(Entries taken from a collection)
+ + +

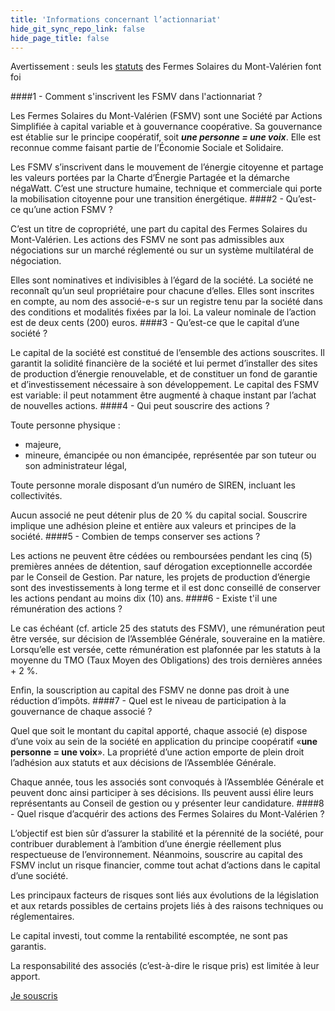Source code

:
 ```yaml
---
title: 'Informations concernant l’actionnariat'
hide_git_sync_repo_link: false
hide_page_title: false
---
```


Avertissement : seuls les [statuts](https://www.google.com/url?q=https%3A%2F%2Fdrive.google.com%2Ffile%2Fd%2F1Wm-hCciqrirz9Dr5PCAuVlpkT0VyI1YP%2Fview%3Fusp%3Dsharing&sa=D&ust=1595158470555000&usg=AFQjCNHFzhPONnIAwDtlt12XGmzB6PtqmQ) des Fermes Solaires du Mont-Valérien font foi

####1 - Comment s'inscrivent les FSMV dans l'actionnariat ?

Les Fermes Solaires du Mont-Valérien (FSMV) sont une Société par Actions Simplifiée à capital variable et à gouvernance coopérative. Sa gouvernance est établie sur le principe coopératif, soit **_une personne = une voix_**. Elle est reconnue comme faisant partie de l’Économie Sociale et Solidaire.

Les FSMV s’inscrivent dans le mouvement de l’énergie citoyenne et partage les valeurs portées par la Charte d’Énergie Partagée et la démarche négaWatt. C’est une structure humaine, technique et commerciale qui porte la mobilisation citoyenne pour une transition énergétique.
####2 - Qu’est-ce qu’une action FSMV ?

C’est un titre de copropriété, une part du capital des Fermes Solaires du Mont-Valérien. Les actions des FSMV ne sont pas admissibles aux négociations sur un marché réglementé ou sur un système multilatéral de négociation.

Elles sont nominatives et indivisibles à l’égard de la société. La société ne reconnaît qu’un seul propriétaire pour chacune d’elles. Elles sont inscrites en compte, au nom des associé-e-s sur un registre tenu par la société dans des conditions et modalités fixées par la loi. La valeur nominale de l’action est de deux cents (200) euros.
####3 - Qu’est-ce que le capital d’une société ?

Le capital de la société est constitué de l’ensemble des actions souscrites. Il garantit la solidité financière de la société et lui permet d’installer des sites de production d’énergie renouvelable, et de constituer un fond de garantie et d’investissement nécessaire à son développement. Le capital des FSMV est variable: il peut notamment être augmenté à chaque instant par l’achat de nouvelles actions.
####4 - Qui peut souscrire des actions ?

Toute personne physique :

- majeure,
- mineure, émancipée ou non émancipée, représentée par son tuteur ou son administrateur légal,

Toute personne morale disposant d’un numéro de SIREN, incluant les collectivités.

Aucun associé ne peut détenir plus de 20 % du capital social. Souscrire implique une adhésion pleine et entière aux valeurs et principes de la société.
####5 - Combien de temps conserver ses actions ?

Les actions ne peuvent être cédées ou remboursées pendant les cinq (5) premières années de détention, sauf dérogation exceptionnelle accordée par le Conseil de Gestion. Par nature, les projets de production d’énergie sont des investissements à long terme et il est donc conseillé de conserver les actions pendant au moins dix (10) ans.
####6 - Existe t'il une rémunération des actions ?

Le cas échéant (cf. article 25 des statuts des FSMV), une rémunération peut être versée, sur décision de l’Assemblée Générale, souveraine en la matière. Lorsqu’elle est versée, cette rémunération est plafonnée par les statuts à la moyenne du TMO (Taux Moyen des Obligations) des trois dernières années + 2 %.

Enfin, la souscription au capital des FSMV ne donne pas droit à une réduction d’impôts.
####7 - Quel est le niveau de participation à la gouvernance de chaque associé ?

Quel que soit le montant du capital apporté, chaque associé (e) dispose d’une voix au sein de la société en application du principe coopératif «**une personne = une voix**». La propriété d’une action emporte de plein droit l’adhésion aux statuts et aux décisions de l’Assemblée Générale.

Chaque année, tous les associés sont convoqués à l’Assemblée Générale et peuvent donc ainsi participer à ses décisions. Ils peuvent aussi élire leurs représentants au Conseil de gestion ou y présenter leur candidature.
####8 - Quel risque d’acquérir des actions des Fermes Solaires du Mont-Valérien ?

L’objectif est bien sûr d’assurer la stabilité et la pérennité de la société, pour contribuer durablement à l’ambition d’une énergie réellement plus respectueuse de l’environnement. Néanmoins, souscrire au capital des FSMV inclut un risque financier, comme tout achat d’actions dans le capital d’une société.

Les principaux facteurs de risques sont liés aux évolutions de la législation et aux retards possibles de certains projets liés à des raisons techniques ou réglementaires.

Le capital investi, tout comme la rentabilité escomptée, ne sont pas garantis.

La responsabilité des associés (c’est-à-dire le risque pris) est limitée à leur apport.

[Je souscris](https://www.fsmv.fr/associe)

+ + +

» EXERCISE DETAILS
Return each line in the records that holds the string "false".

» EXERCISE OUTPUT
hide_git_sync_repo_link: false
hide_page_title: false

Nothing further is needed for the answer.